Work in a functional language:

  e \in Exp
  t \in Term
f,x \in Var
  c \in Const
 op \in Op
  l \in Lab

 e ::= t^l
 t ::= c
    | x 
    | fn x => e_0    "non-recursive fun"
    | fun f x => e_0 "recursive fun def"
    | e_1 e_2
    | if e_0 then e_1 else e_2
    | let x = e_1 in e_2
    | e_1 op e_2
------------------------------------------

    Q:  What are the atomic blocks being labeled here?
        all subexpressions

** idea

   Q: What are the main ideas in this approach?

------------------------------------------
   IDEAS OF CONSTRAINT BASED ANALYSIS

- assume no side effects
  ==> associate information with labels

- use a pair of functions, (C,p):
    C: Lab* -> Powerset(Value)
    C(l) contains possible values for
         subexpression at label l

    p: Var* -> Powerset(Value)
    p(x) constains possible values for
         variable x
------------------------------------------

        "C" is an "abstract cache"
        p is an "abstract environment"

        Q:  What's the alternative to associating information directly
        with labels?
             it would be associating information with entries and exits

        Q:  How could this information be useful in an object-oriented
            program?
             to know what code is called in a dynamic dispatch
             (e.g., through an interface in a Java-like language)

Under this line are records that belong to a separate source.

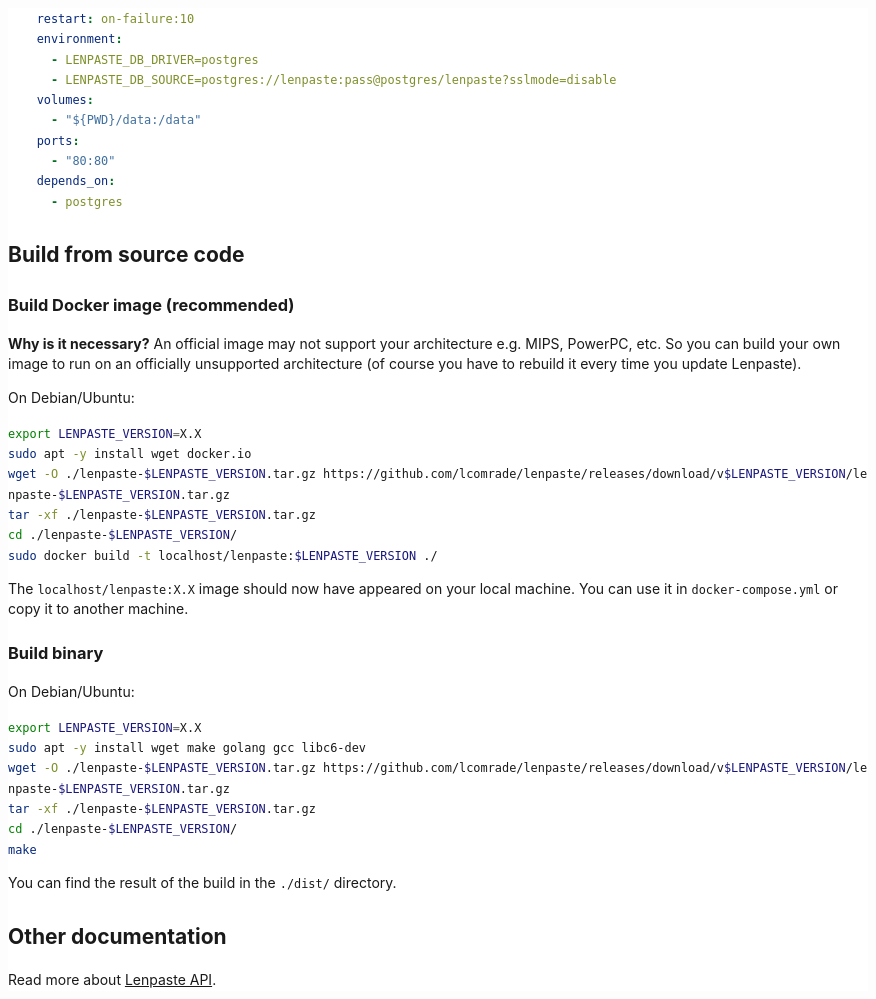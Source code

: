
 ```yaml
    restart: on-failure:10
    environment:
      - LENPASTE_DB_DRIVER=postgres
      - LENPASTE_DB_SOURCE=postgres://lenpaste:pass@postgres/lenpaste?sslmode=disable
    volumes:
      - "${PWD}/data:/data"
    ports:
      - "80:80"
    depends_on:
      - postgres
```



## Build from source code
### Build Docker image (recommended)
**Why is it necessary?**
An official image may not support your architecture e.g. MIPS, PowerPC, etc.
So you can build your own image to run on an officially unsupported architecture
(of course you have to rebuild it every time you update Lenpaste).

On Debian/Ubuntu:
```bash
export LENPASTE_VERSION=X.X
sudo apt -y install wget docker.io
wget -O ./lenpaste-$LENPASTE_VERSION.tar.gz https://github.com/lcomrade/lenpaste/releases/download/v$LENPASTE_VERSION/lenpaste-$LENPASTE_VERSION.tar.gz
tar -xf ./lenpaste-$LENPASTE_VERSION.tar.gz
cd ./lenpaste-$LENPASTE_VERSION/
sudo docker build -t localhost/lenpaste:$LENPASTE_VERSION ./
```

The `localhost/lenpaste:X.X` image should now have appeared on your local machine.
You can use it in `docker-compose.yml` or copy it to another machine.


### Build binary
On Debian/Ubuntu:
```bash
export LENPASTE_VERSION=X.X
sudo apt -y install wget make golang gcc libc6-dev
wget -O ./lenpaste-$LENPASTE_VERSION.tar.gz https://github.com/lcomrade/lenpaste/releases/download/v$LENPASTE_VERSION/lenpaste-$LENPASTE_VERSION.tar.gz
tar -xf ./lenpaste-$LENPASTE_VERSION.tar.gz
cd ./lenpaste-$LENPASTE_VERSION/
make
```

You can find the result of the build in the `./dist/` directory.



## Other documentation
Read more about [Lenpaste API](https://paste.lcomrade.su/docs/apiv1).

        Q:  How is this different than a type system?

            not much, but we're allowing ourselves more flexibility by
            using sets of values instead of "types"

------------------------------------------
           APPROACH

- collect constraints

  for function abstractions:

    e.g., given
    
      [fn x => [x]^1]^2
    
    get
    
      {[fn x => [x]^1]} \subseteq C(2)

------------------------------------------

   Q:  What's the value of a function definition?

       A term (representing a closure)

   Q: Why do they just use the term instead of a closure?
        Because the abstract environment contains all the necessary values at
        every program point.

        Because it would be impossible to precisely determine the
        actual environment at every program point

   Q:  What's the general pattern here?

------------------------------------------
  for variables:

   e.g., given

       [x]^1

   get

       p(x) \subseteq C(1)

  for applications:

    e.g., given

       [[f]^1 [e]^2]^3

    get

       {v | g \in C(1), a \in C(2), and
            v = (g a)}
       \subseteq C(3)

------------------------------------------

   Q:  What's the general rule?
       Use the cache symbolically... That is:
       The fn expression at the given label is a subset of the context
       for that label.
       When using variables, we use all the possible values it may have.

   Q:  What happens in  [[fn x => [x]^1]^2 [fn y => [y]^3]^4]^5 ?

       the book uses conditional constraints for this
         {fn x => [x]^1} \subseteq C(2) ==> C(4) \subseteq p(x)

       what's the least solution?

   Q:  What would be the constraints for an expression of the form
         [[e1]^1 op [e2]^2]^3 ?

   Q:  What would be the constraints for an if-then-else expression?

   Q:  What would be the constraints for a let expression,
       like  let x = e1 in e2 ?